I suspect some kind of conflict on the I2C bus. If the Gravity breakout had exposed the pins for the SPI, I would have tried that option.

Here’s my (not working) code:

/* 
  Sketch generated by the Arduino IoT Cloud Thing "Firebeetle 2 BPI160"
  https://create.arduino.cc/cloud/things/89ee77d3-6d3f-49fe-bcfd-537fbbaf8403 

  Arduino IoT Cloud Variables description

  The following variables are automatically generated and updated when changes are made to the Thing

  float x;
  float y;
  float z;

  Variables which are marked as READ/WRITE in the Cloud Thing will also have functions
  which are called when their values are changed from the Dashboard.
  These functions are generated with the Thing and added at the end of this sketch.
*/

#include "thingProperties.h"
#include <BMI160Gen.h>

void setup() {
  // Initialize serial and wait for port to open:
  Serial.begin(9600);
  // This delay gives the chance to wait for a Serial Monitor without blocking if none is found
  delay(1500); 

  // Defined in thingProperties.h
  initProperties();

  // Connect to Arduino IoT Cloud
  ArduinoCloud.begin(ArduinoIoTPreferredConnection);
  
  /*
     The following function allows you to obtain more information
     related to the state of network and IoT Cloud connection and errors
     the higher number the more granular information you’ll get.
     The default is 0 (only errors).
     Maximum is 4
 */
  setDebugMessageLevel(2);
  ArduinoCloud.printDebugInfo();
   Serial.println("Initializing IMU device...");

  BMI160.begin(BMI160GenClass::I2C_MODE,0x68);
  uint8_t dev_id = BMI160.getDeviceID();
  Serial.print("DEVICE ID: ");
  Serial.println(dev_id, HEX);
  BMI160.setGyroRange(250);
  Serial.println("Initializing IMU device...done.");
}

void loop() {
  ArduinoCloud.update();
  // Your code here 
  
  int gxRaw, gyRaw, gzRaw;         // raw gyro values

  // read raw gyro measurements from device
  BMI160.readGyro(gxRaw, gyRaw, gzRaw);

  // convert the raw gyro data to degrees/second
  x = convertRawGyro(gxRaw);
  y = convertRawGyro(gyRaw);
  z = convertRawGyro(gzRaw);

  // display tab-separated gyro x/y/z values
  Serial.print("g:\t");
  Serial.print(x);
  Serial.print("\t");
  Serial.print(y);
  Serial.print("\t");
  Serial.print(z);
  Serial.println();

  delay(50);
}

float convertRawGyro(int gRaw) {
  // since we are using 250 degrees/seconds range
  // -250 maps to a raw value of -32768
  // +250 maps to a raw value of 32767

  float g = (gRaw * 250.0) / 32768.0;

  return g;
}

/*
  Since X is READ_WRITE variable, onXChange() is
  executed every time a new value is received from IoT Cloud.
*/
void onXChange()  {
  // Add your code here to act upon X change
}
/*
  Since Y is READ_WRITE variable, onYChange() is
  executed every time a new value is received from IoT Cloud.
*/
void onYChange()  {
  // Add your code here to act upon Y change
}
/*
  Since Z is READ_WRITE variable, onZChange() is
  executed every time a new value is received from IoT Cloud.
*/
void onZChange()  {
  // Add your code here to act upon Z change
}

The sketch is stuck in the setup function, probably in the “BMI160.begin” instruction. I have tried I2C addresses 0x68 and 0x69.

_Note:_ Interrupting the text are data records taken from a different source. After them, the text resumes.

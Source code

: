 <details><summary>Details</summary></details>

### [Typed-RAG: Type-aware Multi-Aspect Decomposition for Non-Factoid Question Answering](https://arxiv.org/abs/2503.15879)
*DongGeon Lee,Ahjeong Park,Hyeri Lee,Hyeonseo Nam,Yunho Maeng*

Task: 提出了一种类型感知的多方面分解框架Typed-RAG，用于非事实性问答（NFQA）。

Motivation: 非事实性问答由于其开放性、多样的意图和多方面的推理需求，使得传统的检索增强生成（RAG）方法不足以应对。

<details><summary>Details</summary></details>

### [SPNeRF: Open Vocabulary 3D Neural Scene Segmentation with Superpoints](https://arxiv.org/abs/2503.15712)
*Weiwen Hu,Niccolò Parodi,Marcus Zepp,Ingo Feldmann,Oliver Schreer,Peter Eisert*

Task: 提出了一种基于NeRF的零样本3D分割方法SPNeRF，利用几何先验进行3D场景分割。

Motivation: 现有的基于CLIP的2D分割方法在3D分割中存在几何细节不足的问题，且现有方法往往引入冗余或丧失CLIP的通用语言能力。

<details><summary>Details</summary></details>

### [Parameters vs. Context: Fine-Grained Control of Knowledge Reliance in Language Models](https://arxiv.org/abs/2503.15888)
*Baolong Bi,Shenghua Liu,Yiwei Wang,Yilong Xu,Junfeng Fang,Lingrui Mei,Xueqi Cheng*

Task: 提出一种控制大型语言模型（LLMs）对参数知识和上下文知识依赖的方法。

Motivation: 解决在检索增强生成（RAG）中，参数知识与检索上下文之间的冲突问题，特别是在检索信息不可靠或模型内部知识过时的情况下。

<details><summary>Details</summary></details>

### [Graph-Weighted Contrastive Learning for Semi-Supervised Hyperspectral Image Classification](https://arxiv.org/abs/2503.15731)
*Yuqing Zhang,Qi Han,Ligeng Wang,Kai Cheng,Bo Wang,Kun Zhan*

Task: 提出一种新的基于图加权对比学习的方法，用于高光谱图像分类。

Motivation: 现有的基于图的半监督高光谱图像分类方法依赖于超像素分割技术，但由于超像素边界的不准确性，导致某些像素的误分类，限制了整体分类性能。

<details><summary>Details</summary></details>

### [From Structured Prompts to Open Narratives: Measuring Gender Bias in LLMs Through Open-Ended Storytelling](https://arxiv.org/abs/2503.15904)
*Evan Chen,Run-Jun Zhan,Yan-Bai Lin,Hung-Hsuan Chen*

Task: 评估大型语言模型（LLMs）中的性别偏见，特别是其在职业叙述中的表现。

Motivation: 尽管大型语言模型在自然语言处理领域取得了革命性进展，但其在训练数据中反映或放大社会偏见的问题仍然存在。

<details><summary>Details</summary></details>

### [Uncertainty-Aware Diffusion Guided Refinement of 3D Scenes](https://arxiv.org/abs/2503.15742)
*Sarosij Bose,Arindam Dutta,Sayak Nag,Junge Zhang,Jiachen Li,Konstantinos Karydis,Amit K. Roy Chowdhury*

Can’t get the BMI160 sensor to work in the Arduino IoT Cloud.

Some might think that a motion sensor in an IoT application might not be advantageous. But I can think of applications where it would be good to determine the position of a gadget, such as whether it is sitting on its side, top or bottom.

I will continue to try to get this to work, and also look for an alternative BMI160 breakout that might expose the SPI interface.

Conclusion

After spending a lot of time with the Firebeetle 2 ESP32-E, this is a high-quality ESP32 board at an excellent price. The on-board peripherals (a green LED, an RGB LED and the side button) are great for getting to know the board out of the box, without additional hardware.

Just as much as I liked the Firebeetle 2 board, I also liked the Firebeetle Expansion shield. Along with the various DF Robot breakout and their specially designed (and colour-coded) connectors and cables, the Firebeetle system allows makers to create gadgets without breadboards or soldering.

Perhaps my next testing project will be to try out the GDI port with one of the compatible displays, such as the Fermion 2.8″ touchscreen or the Fermion 1.54″ LCD.